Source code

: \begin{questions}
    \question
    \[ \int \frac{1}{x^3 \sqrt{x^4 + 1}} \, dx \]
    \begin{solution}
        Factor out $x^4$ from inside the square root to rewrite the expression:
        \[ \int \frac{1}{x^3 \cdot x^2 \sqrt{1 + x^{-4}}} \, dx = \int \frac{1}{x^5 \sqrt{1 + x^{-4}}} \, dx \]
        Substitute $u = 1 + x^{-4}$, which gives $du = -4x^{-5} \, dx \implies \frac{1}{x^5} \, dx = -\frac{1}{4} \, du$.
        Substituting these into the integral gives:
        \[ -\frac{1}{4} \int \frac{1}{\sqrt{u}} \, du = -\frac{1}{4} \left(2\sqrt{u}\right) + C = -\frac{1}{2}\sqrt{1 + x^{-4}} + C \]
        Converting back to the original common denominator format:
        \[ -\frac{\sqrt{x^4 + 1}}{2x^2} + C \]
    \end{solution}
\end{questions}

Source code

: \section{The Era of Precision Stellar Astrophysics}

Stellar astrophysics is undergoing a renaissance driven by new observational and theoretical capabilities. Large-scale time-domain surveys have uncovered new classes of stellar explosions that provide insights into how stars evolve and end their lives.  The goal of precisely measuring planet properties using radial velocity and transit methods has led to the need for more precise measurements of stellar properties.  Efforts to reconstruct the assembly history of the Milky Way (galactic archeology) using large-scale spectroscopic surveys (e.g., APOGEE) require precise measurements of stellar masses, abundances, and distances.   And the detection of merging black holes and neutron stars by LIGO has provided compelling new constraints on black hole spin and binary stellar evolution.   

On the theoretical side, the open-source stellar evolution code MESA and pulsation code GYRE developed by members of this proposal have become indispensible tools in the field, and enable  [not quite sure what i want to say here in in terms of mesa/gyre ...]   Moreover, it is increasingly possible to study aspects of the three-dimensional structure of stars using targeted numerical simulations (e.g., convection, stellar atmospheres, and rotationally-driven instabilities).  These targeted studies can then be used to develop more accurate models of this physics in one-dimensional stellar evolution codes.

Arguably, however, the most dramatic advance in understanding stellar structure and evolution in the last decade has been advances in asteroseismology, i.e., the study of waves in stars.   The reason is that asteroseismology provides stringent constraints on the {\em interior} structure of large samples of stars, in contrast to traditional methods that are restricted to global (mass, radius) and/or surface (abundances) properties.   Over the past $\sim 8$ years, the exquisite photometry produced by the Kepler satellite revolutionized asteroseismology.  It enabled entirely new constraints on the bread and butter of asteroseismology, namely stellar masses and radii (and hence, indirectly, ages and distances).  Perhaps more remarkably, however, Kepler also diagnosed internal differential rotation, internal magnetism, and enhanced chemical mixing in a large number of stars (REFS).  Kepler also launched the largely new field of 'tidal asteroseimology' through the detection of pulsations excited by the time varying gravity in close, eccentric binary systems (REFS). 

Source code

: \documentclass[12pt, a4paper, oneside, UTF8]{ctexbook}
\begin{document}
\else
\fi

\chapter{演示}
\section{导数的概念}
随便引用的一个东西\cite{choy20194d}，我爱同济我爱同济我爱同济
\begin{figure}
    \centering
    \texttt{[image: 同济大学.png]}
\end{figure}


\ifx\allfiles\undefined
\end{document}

* TO DO
What is needed is how many lines of the listing include the string "gives", given as a bare number.

* ANSWER SECTION
2